As shown in FIG. 3, the respective operation wires 13 and 14 may be coated with coating materials 13A and 14A, respectively, instead of the inner tube 12. The coating materials 13A and 14A are formed of resin such as high-density polyethylene or low-density polyethylene or a material obtained by mixing the high-density polyethylene and the low-density polyethylene. Further, as shown in FIG. 4, the coil 10 may be exposed without the outer tube 11 being provided.
As for the material of the outer tube 11, high-density polyethylene, a mixture of high-density polyethylene and low-density polyethylene, or a mixture of low-density polyethylene and polypropylene may be used, which has an excellent insertion property with respect to a channel of an endoscope at a low cost. Further, the outer tube 11 may be formed in a shape where unevenness on the surface of the coil 10 is transferred onto the outer surface of the outer tube 11, or the outer surface of the outer tube 11 may have an uneven shape in an axial direction thereof.
Further, the coil 10 has a cup holding member 15 fitted into a base end portion thereof, and the cup holding member 15 is fixed by laser welding, brazing, soldering, or caulking. Around a distal end portion of the cup holding member 15, a pin 16 is inserted in such a manner that a pair of biopsy cups (driving portions) 17 and 18 are rotatably supported by the pin 16. The operation wires 13 and 14 are connected to the base end portions of the biopsy cups 17 and 18, respectively. As the operation wires 13 and 14 are advanced and retreated, the pair of biopsy cups 17 and 18 can be opened and closed. Further, between the pair of biopsy cups 17 and 18, a needle 19 is disposed. The needle 19 is fixed to the cup holding member 15, and a sharp distal end of the needle 19 is formed to project from the cup holding member 15.

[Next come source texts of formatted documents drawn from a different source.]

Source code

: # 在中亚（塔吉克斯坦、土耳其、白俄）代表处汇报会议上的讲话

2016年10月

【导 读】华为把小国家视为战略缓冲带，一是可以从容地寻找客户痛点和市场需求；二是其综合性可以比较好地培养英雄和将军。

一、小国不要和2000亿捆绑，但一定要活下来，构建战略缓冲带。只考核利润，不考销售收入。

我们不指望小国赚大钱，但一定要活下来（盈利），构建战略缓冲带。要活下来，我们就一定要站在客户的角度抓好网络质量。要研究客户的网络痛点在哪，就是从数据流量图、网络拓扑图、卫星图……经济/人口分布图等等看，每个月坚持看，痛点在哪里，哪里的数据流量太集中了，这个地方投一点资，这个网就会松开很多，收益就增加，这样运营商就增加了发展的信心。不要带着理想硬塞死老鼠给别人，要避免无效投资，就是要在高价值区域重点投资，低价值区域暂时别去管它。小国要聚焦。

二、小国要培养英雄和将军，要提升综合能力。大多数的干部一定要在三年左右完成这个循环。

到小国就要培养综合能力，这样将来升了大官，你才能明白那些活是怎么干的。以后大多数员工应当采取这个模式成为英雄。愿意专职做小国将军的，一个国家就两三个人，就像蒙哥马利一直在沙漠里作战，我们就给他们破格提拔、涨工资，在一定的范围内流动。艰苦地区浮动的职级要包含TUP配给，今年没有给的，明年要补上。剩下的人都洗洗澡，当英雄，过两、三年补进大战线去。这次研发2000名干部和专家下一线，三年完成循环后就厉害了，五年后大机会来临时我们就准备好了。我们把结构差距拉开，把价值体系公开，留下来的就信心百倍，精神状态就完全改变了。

Meanwhile, the operator 13 has a slider 22 mounted on an operator body 21 in such a manner that the slider 22 freely advances and retreats. The insertion portion 2 is inserted into the operator body 21 from the distal end thereof, and a finger hooking ring 23 is provided in the base end of the operator body 21. Further, the operator body 21 has a groove 24 formed from the vicinity of the ring 23 toward the distal end portion thereof, and the slider 22 is mounted in the groove 24. The slider 22 has the base end portions of the operation wires 13 and 14 fixed thereto. When the slider 22 is moved along the groove 24, the operation wires 13 and 14 can be advanced and retreated. Between the distal end of the groove 24 and the slider 22, a rigid operation pipe 25 is inserted. As the operation wires 13 and 14 are inserted into the operation pipe 25, the operation wires 13 and 14 are prevented from buckling when the slider 22 is moved.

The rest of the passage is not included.